Looking for a new, fun way to get fit this summer? Let’s face it, it’s too hot to go running outside, and running isn’t that fun anyway. Instead of pounding the pavement or swinging weights in the gym, hit the pool to get in shape. Sure, it may sound like more of a leisure activity than an intense workout, but swimming has proven to be an effective way to get fit, lose weight and improve your health. So, slip on your swimsuit, tighten up your goggles and jump in with these three pool workouts.

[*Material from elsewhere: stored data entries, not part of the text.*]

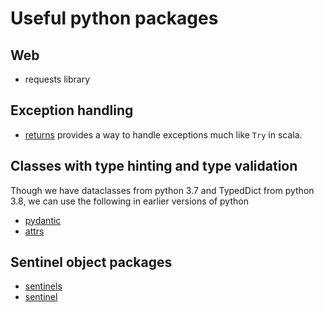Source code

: # Useful python packages

## Web

* requests library

## Exception handling

* [returns](https://pypi.org/project/returns/) provides a way to handle exceptions much like `Try` in scala.

## Classes with type hinting and type validation

Though we have dataclasses from python 3.7 and TypedDict from python 3.8, we can use the following in earlier versions of python

* [pydantic](https://github.com/samuelcolvin/pydantic)
* [attrs](https://github.com/python-attrs/attrs)

## Sentinel object packages

* [sentinels](https://pypi.org/project/sentinels/)
* [sentinel](https://pypi.org/project/sentinel/)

Benefits of Pool Fitness Exercises
Swimming is a great form of exercise, whatever your age and athletic ability. Regular swimming can boost your mood and keep your weight under control while reducing the risk of heart disease, Type 2 diabetes, and stroke. For people with chronic illness, like arthritis, for example, swimming helps to improve the affected joints and is a method of exercise that doesn’t worsen the symptoms. Water-based exercises can also improve bone health in postmenopausal women and women who swim while pregnant can also benefit from the activity, mentally and physically, according to the Centers for Disease Control and Prevention (CDC). And, swimming might just make you a better exerciser in general. The CDC reports that people who regularly take part in aquatic exercise work out more often on land.
Laps - Without the Track
With a pool noodle or kickboard in hand, practice your kicking and propel yourself from end to end of your pool. There are a few different types of methods of kicks for you to try, including flutter, dolphin and the breaststroke. This activity is great for beginners dipping their toe into the world of aquatic exercise and it feels more like fun than a hardcore calorie-burning workout.
Beach Ball Workout
OK, so maybe aquatic exercise is all fun and games. For this exercise, you’ll need an inflated beach ball, the bigger the ball, the harder the workout — keep that in mind. Begin by floating facedown, arms stretched out in front of you with the beach ball in your hands, with your feet together and legs extended. While keeping your arms straight, draw in the ball as fast as you can into your hips. This movement will push you above the water, allowing you to take a breath. Don’t worry, beginners, you can keep your head above water during your first few sets of reps. When the ball reaches your thigh area, bend at the elbows and bring it back up to the surface, returning to the start position. Try it out for 30 seconds. This pool workout targets your abs, triceps, back and shoulders.
Pool Push Ups
Use your pool stairs for this in-water exercise. Begin in the plank position, on the steps in the shallow end of your pool. Place your hands on the top step and your feet and toes on the floor of the pool. At a slow pace, bend your elbows down as far as you can manage without getting your face wet. Straighten out your elbows and repeat. You can do two to three sets of 15 push ups, increasing your reps as you master the move.